= Grand Remonstrance =

1641 petition of the English Parliament to Charles I

The Grand Remonstrance was a list of grievances presented to King Charles I of England by the English Parliament on 1 December 1641, but passed by the House of Commons on 22 November 1641, during the Long Parliament. It was one of the chief events which was to precipitate the English Civil War.

==Background==
Relations between King and Parliament had been uneasy since 1625, when Charles I, King of England married the French Roman Catholic Henrietta Maria. In 1626 Charles had dissolved Parliament in order to prevent it impeaching his favourite, the influential Duke of Buckingham. Being in need of money to carry on a war with Spain as part of his strategy for intervention in the Thirty Years War, Charles resorted to means of uncertain lawfulness to raise the necessary funds, imprisoning without charge those who refused to pay. This had resulted in Parliament presenting the King with the Petition of Right in 1628, in response to which Charles had again dismissed Parliament and for the next eleven years governed without it.

In 1640, the situation had become desperate enough for Charles to summon Parliament again: faced with the Bishops' War in Scotland, he attempted to raise money for a new royal army and immediately dismissed the Parliament in May when it refused to accede. He attempted to send an army anyway, but starved of funds, the ill-equipped and poorly led English army was easily crushed by Scottish supporters of the National Covenant. Now in need of money to pay indemnities to the Scots, Charles was advised by a hastily summoned Magnum Concilium that he had no choice but to return to Parliament, which reassembled in November.

==The Grand Remonstrance==
First proposed by John Pym, the effective leader of opposition to the King in Parliament and taken up by George Digby, John Hampden and others, the Grand Remonstrance summarised all of Parliament's opposition to Charles's foreign, financial, legal and religious policies, setting forth 204 separate points of objection and calling for the expulsion of all bishops from Parliament, a purge of officials, with Parliament having a right of veto over Crown appointments, and an end to sale of land confiscated from Irish rebels. [citation needed] The document was careful not to make any direct accusation against the King himself, or any other named individual, instead blaming the state of affairs on a Roman Catholic conspiracy, made easier by the King's reconciliation with Spain and marriage to Henrietta Maria, a Roman Catholic. In tone it was strongly against the Church of Rome, taking the side of the Puritan party in the English church in opposition to William Laud, whom Charles had appointed Archbishop of Canterbury in 1633 and who, by implication, was therefore placed at the heart of the implied plot.
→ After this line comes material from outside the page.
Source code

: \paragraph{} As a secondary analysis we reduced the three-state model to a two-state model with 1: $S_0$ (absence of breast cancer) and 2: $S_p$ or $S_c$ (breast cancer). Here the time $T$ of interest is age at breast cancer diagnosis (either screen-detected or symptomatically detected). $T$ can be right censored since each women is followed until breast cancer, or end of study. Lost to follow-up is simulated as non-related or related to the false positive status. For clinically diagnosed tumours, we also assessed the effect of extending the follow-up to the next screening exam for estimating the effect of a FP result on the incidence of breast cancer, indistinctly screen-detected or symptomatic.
On 22 November 1641, following a protracted debate, the Grand Remonstrance was passed by a relatively narrow margin: 159 votes to 148. Its passage divided Parliament and drove some prominent parliamentarians such as Hyde and Falkland, who had previously been critical of the King, into the Royalist camp. At the same time, it strengthened the resolve of those who opposed what they saw as a drift toward Rome and Absolutism. Cromwell commented to Falkland that if the Grand Remonstrance had been defeated, 'I would have sold all I had the next morning and never seen England more; and I know there are many other honest men of the same resolution'.
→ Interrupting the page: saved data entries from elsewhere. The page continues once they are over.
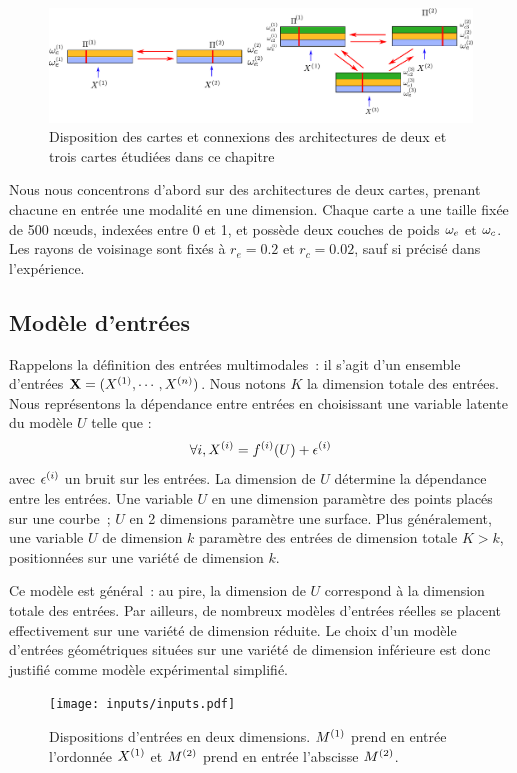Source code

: \documentclass[../main]{subfiles}
\begin{document}
\begin{figure}[t]
	\centering\includegraphics[width=\textwidth]{archis.pdf}
	\caption{Disposition des cartes et connexions des architectures de deux et trois cartes étudiées dans ce chapitre \label{fig:archis}}
\end{figure}

Nous nous concentrons d'abord sur des architectures de deux cartes, prenant chacune en entrée une modalité en une dimension.
Chaque carte a une taille fixée de 500 n\oe{}uds, indexées entre 0 et 1, et possède deux couches de poids $\omega_e$ et $\omega_c$. Les rayons de voisinage sont fixés à $r_e = 0.2$ et $r_c = 0.02$, sauf si précisé dans l'expérience.

\subsection{Modèle d'entrées}

Rappelons la définition des entrées multimodales~: il s'agit d'un ensemble d'entrées $\mathbf{X} = (X^{({1})}, \cdots, X^{({n})})$. Nous notons $K$ la dimension totale des entrées.
Nous représentons la dépendance entre entrées en choisissant une variable latente du modèle $U$ telle que :
$$ \forall i, X^{({i})} = f^{({i})}(U) + \epsilon^{({i})}$$
avec $\epsilon^{({i})}$ un bruit sur les entrées.
La dimension de $U$ détermine la dépendance entre les entrées.
Une variable $U$ en une dimension paramètre des points placés sur une courbe~; $U$ en 2 dimensions paramètre une surface. Plus généralement, une variable $U$ de dimension $k$ paramètre des entrées de dimension totale $K > k$, positionnées sur une variété de dimension $k$.

Ce modèle est général~: au pire, la dimension de $U$ correspond à la dimension totale des entrées. 
Par ailleurs, de nombreux modèles d'entrées réelles se placent effectivement sur une variété de dimension réduite. Le choix d'un modèle d'entrées géométriques situées sur une variété de dimension inférieure est donc justifié comme modèle expérimental simplifié.

\begin{figure}[ht]
	\texttt{[image: inputs/inputs.pdf]}
	\caption{Dispositions d'entrées en deux dimensions. $M^{({1})}$ prend en entrée l'ordonnée $X^{({1})}$ et $M^{({2})}$ prend en entrée l'abscisse $M^{({2})}$. \label{fig:input_list}}
\end{figure}
\end{document}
In regard to church government, the Grand Remonstrance called for
A General Synod of the most grave, pious, learned and judicious divines of this island, assisted with some from foreign parts professing the same religion with us, who may consider all things necessary for the peace and good government of the Church. The result was the establishment of the Westminster Assembly of Divines.

==The King's response==
The Grand Remonstrance was delivered to King Charles I on 1 December 1641, but he long delayed giving any response to it. Parliament therefore proceeded to have the document published and publicly circulated, forcing the King's hand. On 23 December 1641, he gave his reply, refusing to remove the bishops. Charles insisted that none of his ministers were guilty of any crime so as to merit their removal and deferred any decision on Irish land until the conclusion of the war there. The king stated that he could not reconcile Parliament's view of the state of England with his own and that regarding religious affairs, in addition to affirming his opposition to Roman Catholicism, it was also necessary to protect the Church from 'many schismatics and separatists'.

The response, drafted in consultation with Hyde, was an attempt at moderation calculated to win back the support of more moderate members of Parliament. In spite of this and concessions including the arrest of William Laud, subsequent events made reconciliation impossible.

==Bibliography==
- Leng, Thomas. "The Meanings of "Malignancy": The Language of Enmity and the Construction of the Parliamentarian Cause in the English Revolution." Journal of British Studies 53.4 (2014): 835-858.
- Purkiss, Diane. The English Civil War. New York: Basic Books, 2006. ISBN 978-0-465-06756-5, ISBN 0-465-06756-5.
- "Charles I." Encyclopædia Britannica. 2008. Encyclopædia Britannica Online. 26 February 2008 <http://www.britannica.com/eb/article-9022559>.
- British History. A Dictionary of British History. 2004 by Oxford University Press.